Even with a gingery skullet, Devin’s secure enough to forgo the hat…

And speaking of hair, I started thinking about how I used to spend $80 twice a year on haircuts. My last two haircuts involved me angrily hacking off a few inches in my bathroom with ordinary scissors because I couldn’t stand the length of my hair anymore. I mean, it’s just hair, right? Who the hell cares if it was cut by a professional? I probably should care, because hair is definitely something people notice, but again, if someone dislikes my hair so much that it alters their opinion of me, they’re probably not someone I need in my life. Hair is, in fact, the fourth thing I notice when I meet a guy (eyes, teeth, shoes, hair. In that order, in case you were wondering), but unless his hair is particularly awful, it’s not a deal-breaker. Come on, guys, those hats aren’t fooling anyone, and you know what? We don’t care. So you’re going a little bald, it’s not a big deal to anyone but you. And I guess that’s what it all comes down to: feeling good about yourself. If throwing a hat on over your insecurity makes it easier for you to go about your day feeling like a million bucks, far be it from me to stop you.

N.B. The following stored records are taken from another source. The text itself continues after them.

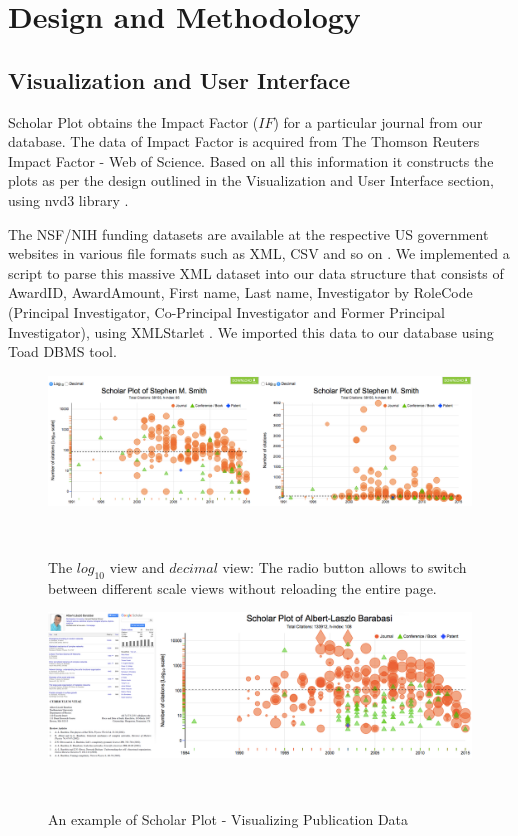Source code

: \chapter{Design and Methodology}\label{chap:Methods }


\section{Visualization and User Interface}
Scholar Plot obtains the Impact Factor ($IF$) for a particular journal from our database. The data of Impact Factor is acquired from The Thomson Reuters Impact Factor - Web of Science. Based on all this information it constructs the plots as per the design outlined in the Visualization and User Interface section, using nvd3 library \cite{nvd3org}.


The NSF/NIH funding datasets are available at the respective US government websites in various file formats such as XML, CSV and so on \cite{nsf, nih}. We implemented a script to parse this massive XML dataset into our data structure that consists of AwardID, AwardAmount, First name, Last name, Investigator by RoleCode (Principal Investigator, Co-Principal Investigator and Former Principal Investigator), using XMLStarlet \cite{XMLStarlet}. We imported this data to our database using Toad DBMS tool. %

\begin{figure}%
\centering
  \includegraphics[width=1\columnwidth]{figures/fig_scaleView}
  \caption{The $log_{10}$ view and $decimal$ view: The radio button allows to switch between different scale views without reloading the entire page.}~\label{fig:fig-scale}
\end{figure}

\begin{figure}
  \centering
  \includegraphics[width=2\columnwidth]{figures/fig_cv_google_scholarplot}
  \caption{An example of Scholar Plot - Visualizing Publication Data}~\label{fig:fig-publication}
\end{figure}

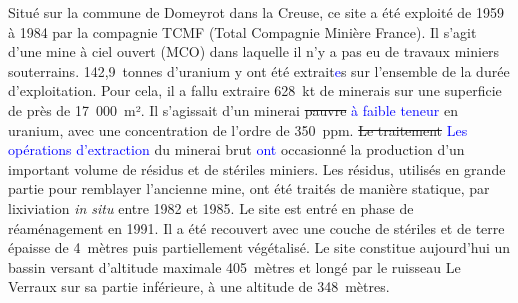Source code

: \documentclass{article}
\newcommand{\blue}[1]{\textcolor{blue}{#1}} %
\begin{document}

Situé sur la commune de Domeyrot dans la Creuse, ce site a été exploité de 1959 à 1984 par la compagnie TCMF (Total Compagnie Minière France). Il s'agit d'une mine à ciel ouvert (MCO) dans laquelle il n'y a pas eu de travaux miniers souterrains. 142,9~tonnes d’uranium y ont été extrait\blue{e}s sur l’ensemble de la durée d’exploitation. Pour cela, il a fallu extraire 628~kt de minerais sur une superficie de près de 17~000~m². Il s'agissait d’un minerai \sout{pauvre} \blue{à faible teneur} en uranium, avec une concentration de l’ordre de 350~ppm. \sout{Le traitement} \blue{Les opérations d'extraction} du minerai brut \blue{ont} occasionné la production d'un important volume de résidus et de stériles miniers. Les résidus, utilisés en grande partie pour remblayer l’ancienne mine, ont été traités de manière statique, par lixiviation \textit{in situ} entre 1982 et 1985. Le site est entré en phase de réaménagement en 1991. Il a été recouvert avec une couche de stériles et de terre épaisse de 4~mètres puis partiellement végétalisé. Le site constitue aujourd'hui un bassin versant d’altitude maximale 405~mètres et longé par le ruisseau Le Verraux sur sa partie inférieure, à une altitude de 348~mètres.
\end{document}
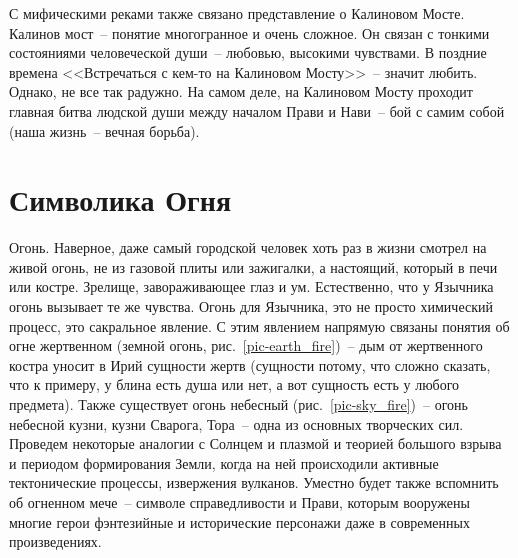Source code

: \documentclass[pscyr,chapters]{hedwork}
\begin{document}
  С мифическими реками также связано представление о Калиновом Мосте. Калинов
  мост~-- понятие многогранное и очень сложное. Он связан с тонкими состояниями
  человеческой души~-- любовью, высокими чувствами. В поздние времена
  <<Встречаться с кем-то на Калиновом Мосту>>~-- значит любить. Однако, не все
  так радужно. На самом деле, на Калиновом Мосту проходит главная битва людской
  души между началом Прави и Нави~-- бой с самим собой (наша жизнь~-- вечная
  борьба).

  \chapter{Символика Огня}
  
  Огонь. Наверное, даже самый городской человек хоть раз в жизни смотрел на
  живой огонь, не из газовой плиты или зажигалки, а настоящий, который в печи
  или костре. Зрелище, завораживающее глаз и ум. Естественно, что у Язычника
  огонь вызывает те же чувства. Огонь для Язычника, это не просто химический
  процесс, это сакральное явление. С этим явлением напрямую связаны понятия об
  огне жертвенном (земной огонь, рис.~\ref{pic-earth_fire})~-- дым от
  жертвенного костра уносит в Ирий сущности жертв (сущности потому, что сложно
  сказать, что к примеру, у блина есть душа или нет, а вот сущность есть у
  любого предмета). Также существует огонь небесный (рис.~\ref{pic-sky_fire})~--
  огонь небесной кузни, кузни Сварога, Тора~-- одна из основных творческих сил.
  Проведем некоторые аналогии с Солнцем и плазмой и теорией большого взрыва и
  периодом формирования Земли, когда на ней происходили активные тектонические
  процессы, извержения вулканов. Уместно будет также вспомнить об огненном
  мече~-- символе справедливости и Прави, которым вооружены многие герои
  фэнтезийные и исторические персонажи даже в современных произведениях.
\end{document}

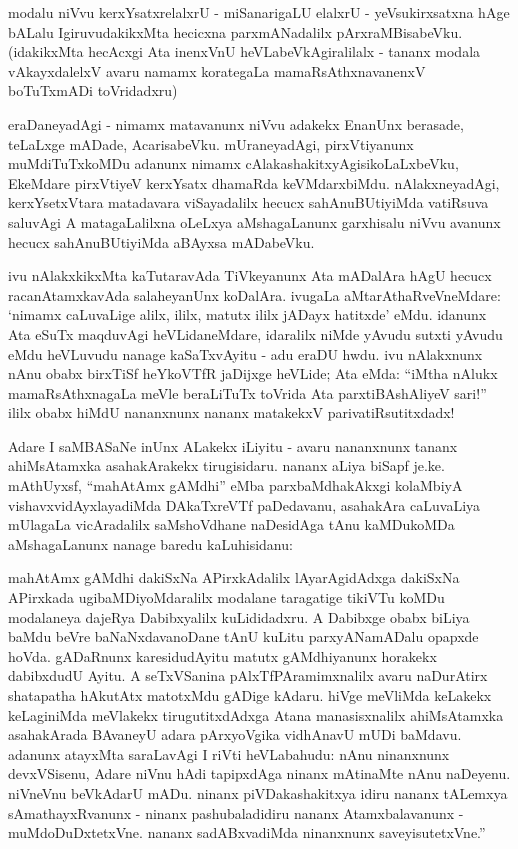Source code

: modalu niVvu kerxYsatxrelalxrU - miSanarigaLU elalxrU - yeVsukirxsatxna hAge bALalu IgiruvudakikxMta hecicxna parxmANadalilx pArxraMBisabeVku. (idakikxMta hecAcxgi Ata inenxVnU heVLabeVkAgiralilalx - tananx modala vAkayxdalelxV avaru namamx korategaLa mamaRsAthxnavanenxV boTuTxmADi toVridadxru)

eraDaneyadAgi - nimamx matavanunx niVvu adakekx EnanUnx berasade, teLaLxge mADade, AcarisabeVku. mUraneyadAgi, pirxVtiyanunx muMdiTuTxkoMDu adanunx nimamx cAlakashakitxyAgisikoLaLxbeVku, EkeMdare pirxVtiyeV kerxYsatx dhamaRda keVMdarxbiMdu. nAlakxneyadAgi, kerxYsetxVtara matadavara viSayadalilx hecucx sahAnuBUtiyiMda vatiRsuva saluvAgi A matagaLalilxna oLeLxya aMshagaLanunx garxhisalu niVvu avanunx hecucx sahAnuBUtiyiMda aBAyxsa mADabeVku.

ivu nAlakxkikxMta kaTutaravAda TiVkeyanunx Ata mADalAra hAgU hecucx racanAtamxkavAda salaheyanUnx koDalAra. ivugaLa aMtarAthaRveVneMdare: `nimamx caLuvaLige alilx, ililx, matutx ililx jADayx hatitxde' eMdu. idanunx Ata eSuTx maqduvAgi heVLidaneMdare, idaralilx niMde yAvudu sutxti yAvudu eMdu heVLuvudu nanage kaSaTxvAyitu - adu eraDU hwdu. ivu nAlakxnunx nAnu obabx birxTiSf heYkoVTfR jaDijxge heVLide; Ata eMda: ``iMtha nAlukx mamaRsAthxnagaLa meVle beraLiTuTx toVrida Ata parxtiBAshAliyeV sari!'' ililx obabx hiMdU nananxnunx nananx matakekxV parivatiRsutitxdadx!

Adare I saMBASaNe inUnx ALakekx iLiyitu - avaru nananxnunx tananx ahiMsAtamxka asahakArakekx tirugisidaru. nananx aLiya biSapf je.ke. mAthUyxsf, ``mahAtAmx gAMdhi'' eMba parxbaMdhakAkxgi kolaMbiyA vishavxvidAyxlayadiMda DAkaTxreVTf paDedavanu, asahakAra caLuvaLiya mUlagaLa vicAradalilx saMshoVdhane naDesidAga tAnu kaMDukoMDa aMshagaLanunx nanage baredu kaLuhisidanu: 

\begin{minipage}[c]{1cm}
\quad
\end{minipage}
\begin{minipage}[c]{8.5cm}
mahAtAmx gAMdhi dakiSxNa APirxkAdalilx lAyarAgidAdxga dakiSxNa APirxkada ugibaMDiyoMdaralilx modalane taragatige tikiVTu koMDu modalaneya dajeRya Dabibxyalilx kuLididadxru. A Dabibxge obabx biLiya baMdu beVre baNaNxdavanoDane tAnU kuLitu parxyANamADalu opapxde hoVda. gADaRnunx karesidudAyitu matutx gAMdhiyanunx horakekx dabibxdudU Ayitu. A seTxVSanina pAlxTfPAramimxnalilx avaru naDurAtirx shatapatha hAkutAtx matotxMdu gADige kAdaru. hiVge meVliMda keLakekx keLaginiMda meVlakekx tirugutitxdAdxga Atana manasisxnalilx ahiMsAtamxka asahakArada BAvaneyU adara pArxyoVgika vidhAnavU mUDi baMdavu. adanunx atayxMta saraLavAgi I riVti heVLabahudu: nAnu ninanxnunx devxVSisenu, Adare niVnu hAdi tapipxdAga ninanx mAtinaMte nAnu naDeyenu. niVneVnu beVkAdarU mADu. ninanx piVDakashakitxya idiru nananx tALemxya sAmathayxRvanunx - ninanx pashubaladidiru nananx Atamxbalavanunx - muMdoDuDxtetxVne. nananx sadABxvadiMda ninanxnunx saveyisutetxVne.''
\end{minipage}

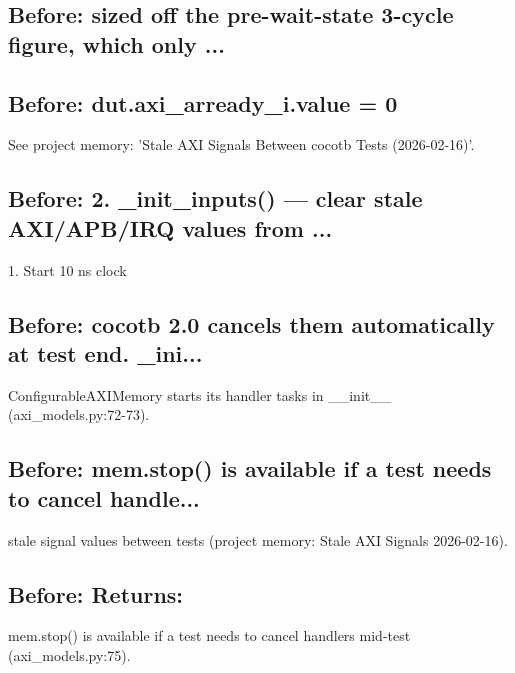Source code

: \begin{record}

\subsection*{Before: sized off the pre-wait-state 3-cycle figure, which only ...}


\subsection*{Before: dut.axi\_arready\_i.value = 0}

\begin{textblock}
See project memory: 'Stale AXI Signals Between cocotb Tests (2026-02-16)'.
\end{textblock}

\subsection*{Before: 2. \_init\_inputs() — clear stale AXI/APB/IRQ values from ...}

\begin{textblock}
1. Start 10 ns clock
\end{textblock}

\subsection*{Before: cocotb 2.0 cancels them automatically at test end.  \_ini...}

\begin{textblock}
ConfigurableAXIMemory starts its handler tasks in __init__ (axi_models.py:72-73).
\end{textblock}

\subsection*{Before: mem.stop() is available if a test needs to cancel handle...}

\begin{textblock}
stale signal values between tests (project memory: Stale AXI Signals 2026-02-16).
\end{textblock}

\subsection*{Before: Returns:}

\begin{textblock}
mem.stop() is available if a test needs to cancel handlers mid-test (axi_models.py:75).
\end{textblock}

\end{record}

I just wish society wasn’t always implying that you have to be a certain way in order to feel good about yourself. Do what works for you. If spending a lot of money on a particular thing makes you happy, keep doing it, but only because you want to, not because you feel like you have to. If you find yourself sticking uncomfortable contact lenses in your eyes every day because the societal implications of wearing glasses are that you’re a nerd, keep in mind that some people like the look of ‘nerdy’ glasses. If you get up a half hour early every day to put on makeup because people might think you look ‘plain’ without it, not because you actually enjoy or want to wear it, keep in mind that some people appreciate a more natural look. Even if society does have all these superficial rules, it’s important to remember that there are exceptions to every rule, and I for one see nothing wrong with being exceptional.

So what it all boils down to is that I won’t be joining a gym any time soon, I have an awesome nail polish collection, my vagina is not a runway or an angry German dictator thankyouverymuch, and my hair might look like crap, but my insecurity-hiding push-up bra and I are on the road to higher self-esteem based on my own terms. And that feels great.

Authors Note: …And then an internet-less month or so passed between when I wrote this article and submitted it for publication, during which I got the most adorable professional haircut. Sometimes expensive crap is totally worth it. Just sayin.’ 😉

2 comments

  1. Yell it from the mountaintops sister! I must apologize for having undid toenails on girls night. I still have glitter on my big toe from ages ago. But WORSE than undone toenails is the French manicure on toenails! Fucking disgusting!